A strategic financial tool for evaluating 4 options for Magellan's future — built on 365 survey responses and FY25 actuals.
☞ Quick Start — 3 Steps
1
Pick a scenario from the bar at the top. Each represents a different strategic path: Elite IB DP, Dual Track (paid/free HS), or Return to K-8.
2
Drag the sliders to test assumptions. All KPIs, charts, and tables recalculate instantly. What if retention is only 50%? What if fundraising doubles?
3
Check the Exit Triggers at the bottom. These are the FY28 "go/no-go" thresholds the board should monitor before committing long-term.
📊 Two Viewing Modes
Board View Designed for presentation. Shows 6 headline KPIs, 4 key sliders, financial trajectory chart, enrollment pipeline, and exit triggers — everything a board member needs on one screen.

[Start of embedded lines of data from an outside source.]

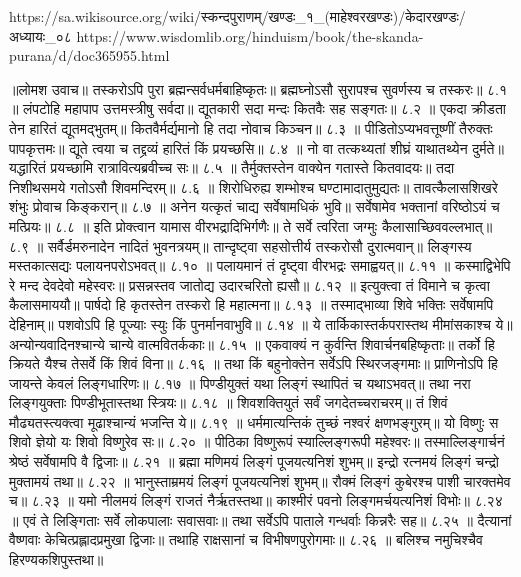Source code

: https://sa.wikisource.org/wiki/स्कन्दपुराणम्/खण्डः_१_(माहेश्वरखण्डः)/केदारखण्डः/अध्यायः_०८
https://www.wisdomlib.org/hinduism/book/the-skanda-purana/d/doc365955.html

॥लोमश उवाच॥
तस्करोऽपि पुरा ब्रह्मन्सर्वधर्मबाहिष्कृतः॥
ब्रह्मघ्नोऽसौ सुरापश्च सुवर्णस्य च तस्करः॥ ८.१ ॥
लंपटोहि महापाप उत्तमस्त्रीषु सर्वदा॥
द्यूतकारी सदा मन्दः कितवैः सह सङ्गतः॥ ८.२ ॥
एकदा क्रीडता तेन हारितं द्यूतमद्भुतम्॥
कितवैर्मर्द्यमानो हि तदा नोवाच किञ्चन॥ ८.३ ॥
पीडितोऽप्यभवत्तूष्णीं तैरुक्तः पापकृत्तमः॥
द्यूते त्वया च तद्द्रव्यं हारितं किं प्रयच्छसि॥ ८.४ ॥
नो वा तत्कथ्यतां शीघ्रं याथातथ्येन दुर्मते॥
यद्धारितं प्रयच्छामि रात्रावित्यब्रवीच्च सः॥ ८.५ ॥
तैर्मुक्तस्तेन वाक्येन गतास्ते कितवादयः॥
तदा निशीथसमये गतोऽसौ शिवमन्दिरम्॥ ८.६ ॥
शिरोधिरुह्य शम्भोश्च घण्टामादातुमुद्यतः॥
तावत्कैलासशिखरे शंभुः प्रोवाच किङ्करान्॥ ८.७ ॥
अनेन यत्कृतं चाद्य सर्वेषामधिकं भुवि॥
सर्वेषामेव भक्तानां वरिष्ठोऽयं च मत्प्रियः॥ ८.८ ॥
इति प्रोक्त्वान यामास वीरभद्रादिभिर्गणैः॥
ते सर्वे त्वरिता जग्मुः कैलासाच्छिववल्लभात्॥ ८.९ ॥
सर्वैर्डमरुनादेन नादितं भुवनत्रयम्॥
तान्दृष्ट्वा सहसोत्तीर्य तस्करोसौ दुरात्मवान्॥
लिङ्गस्य मस्तकात्सद्यः पलायनपरोऽभवत्॥ ८.१० ॥
पलायमानं तं दृष्ट्वा वीरभद्रः समाह्वयत्॥ ८.११ ॥
कस्माद्विभेपि रे मन्द देवदेवो महेस्वरः॥
प्रसन्नस्तव जातोद्य उदारचरितो ह्यसौ॥ ८.१२ ॥
इत्युक्त्वा तं विमाने च कृत्वा कैलासमाययौ॥
पार्षदो हि कृतस्तेन तस्करो हि महात्मना॥ ८.१३ ॥
तस्माद्भाव्या शिवे भक्तिः सर्वेषामपि देहिनाम्॥
पशवोऽपि हि पूज्याः स्युः किं पुनर्मानवाभुवि॥ ८.१४ ॥
ये तार्किकास्तर्कपरास्तथ मीमांसकाश्च ये॥
अन्योन्यवादिनश्चान्ये चान्ये वात्मवितर्ककाः॥ ८.१५ ॥
एकवाक्यं न कुर्वन्ति शिवार्चनबहिष्कृताः॥
तर्को हि क्रियते यैश्च तेसर्वे किं शिवं विना॥ ८.१६ ॥
तथा किं बहुनोक्तेन सर्वेऽपि स्थिरजङ्गमाः॥
प्राणिनोऽपि हि जायन्ते केवलं लिङ्गधारिणः॥ ८.१७ ॥
पिण्डीयुक्तं यथा लिङ्गं स्थापितं च यथाऽभवत्॥
तथा नरा लिङ्गयुक्ताः पिण्डीभूतास्तथा स्त्रियः॥ ८.१८ ॥
शिवशक्तियुतं सर्वं जगदेतच्चराचरम्॥
तं शिवं मौढ्यतस्त्यक्त्वा मूढाश्चान्यं भजन्ति ये॥ ८.१९ ॥
धर्ममात्यन्तिकं तुच्छं नश्वरं क्षणभङ्गुरम्॥
यो विष्णुः स शिवो ज्ञेयो यः शिवो विष्णुरेव सः॥ ८.२० ॥
पीठिका विष्णुरूपं स्याल्लिङ्गरूपी महेश्वरः॥
तस्माल्लिङ्गार्चनं श्रेष्ठं सर्वेषामपि वै द्विजाः॥ ८.२१ ॥
ब्रह्मा मणिमयं लिङ्गं पूजयत्यनिशं शुभम्॥
इन्द्रो रत्नमयं लिङ्गं चन्द्रो मुक्तामयं तथा॥ ८.२२ ॥
भानुस्ताम्रमयं लिङ्गं पूजयत्यनिशं शुभम्॥
रौक्मं लिङ्गं कुबेरश्च पाशी चारक्तमेव च॥ ८.२३ ॥
यमो नीलमयं लिङ्गं राजतं नैर्ऋतस्तथा॥
काश्मीरं पवनो लिङ्गमर्चयत्यनिशं विभोः॥ ८.२४ ॥
एवं ते लिङ्गिताः सर्वे लोकपालाः सवासवाः॥
तथा सर्वेऽपि पाताले गन्धर्वाः किन्नरैः सह॥ ८.२५ ॥
दैत्यानां वैष्णवाः केचित्प्रह्लादप्रमुखा द्विजाः॥
तथाहि राक्षसानां च विभीषणपुरोगमाः॥ ८.२६ ॥
बलिश्च नमुचिश्चैव हिरण्यकशिपुस्तथा॥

Working Model Full analytical view with 8 tabs for deep dives. Every enrollment cell is editable, every assumption adjustable. Use this for detailed financial planning and "what-if" analysis.
💰 What the 4 Scenarios Mean
Option A — Elite IB DP Track: Full-price HS ($28K), rely on external recruitment. Requires 180 HS students to break even.
Option B — Dual Track (Paid): Add IB CP pathway alongside DP. Wider funnel, but still full-price HS. Needs 140 HS students.
Option B + Free HS (The Magellan Promise): Free HS tuition, funded by a K-8 surcharge + donations. Projects 75% MS→HS retention. The flagship scenario.
Option C — Return to K-8: Wind down HS by FY28. Focus on the proven K-8 model. Lowest risk, but forfeits HS growth.
⚠️ Understanding Exit Triggers
Exit triggers are pre-defined thresholds the board monitors by FY28 (Year 2). If any trigger fires 🚨 TRIGGER, the board should reassess the strategy. All 6 must show ✅ PASS for the plan to continue. These are visible in Board View and in the KPI Dashboard tab of the Working Model.
📝 Working Model — Tab Guide
Parameters: All editable assumptions — HS tuition, premiums, retention, fundraising, aid rates, tuition escalation
Enrollment: Grade-by-grade enrollment grid (FY26-FY30). Click any cell to change a number.
Revenue: Tuition by division, premium revenue, fundraising, giving, and other income
Cost Model: Fixed costs ($11.4M), teacher staffing (PreK class size 16, K-8 class size 20), and variable costs ($650/student)
P&L Waterfall: Full profit & loss statement with surplus/deficit trajectory chart
Funding Gap: How much the "Promise" costs vs. what premiums + fundraising + retention uplift cover. Includes sensitivity analysis.
KPI Dashboard: Projected vs. target values for 6 key metrics, color-coded. Plus exit trigger monitor.
Scenario Compare: Side-by-side comparison of all 4 scenarios using their default assumptions
10-Year Outlook: Full FY26-FY35 projections for all 4 scenarios, including Phase 2 "Right to Charge" transition. The complete strategic picture.
💡 Key Financial Assumptions
Tuition: Based on FY26-FY27 published rates. FY28+ includes strategic increases (2% → 1.5% → 1%) — same as the Integrated Financial Model.
Fixed costs: $11.39M/yr (10 line items from FY25 actuals: admin, facilities, insurance, etc.). Held constant across scenarios.
Teacher cost: $75,600 avg. compensation. Staffing: 2.0 FTE per PreK/primary section, 1.4 per G4-8 section, 1.6 per HS section.
Aid rate: FY26 uses FY25 actual (7.56%); FY27+ defaults to 8.0% — adjustable.
Annual giving: $1.04M base growing at 2%/yr. Separate from Promise Campaign fundraising.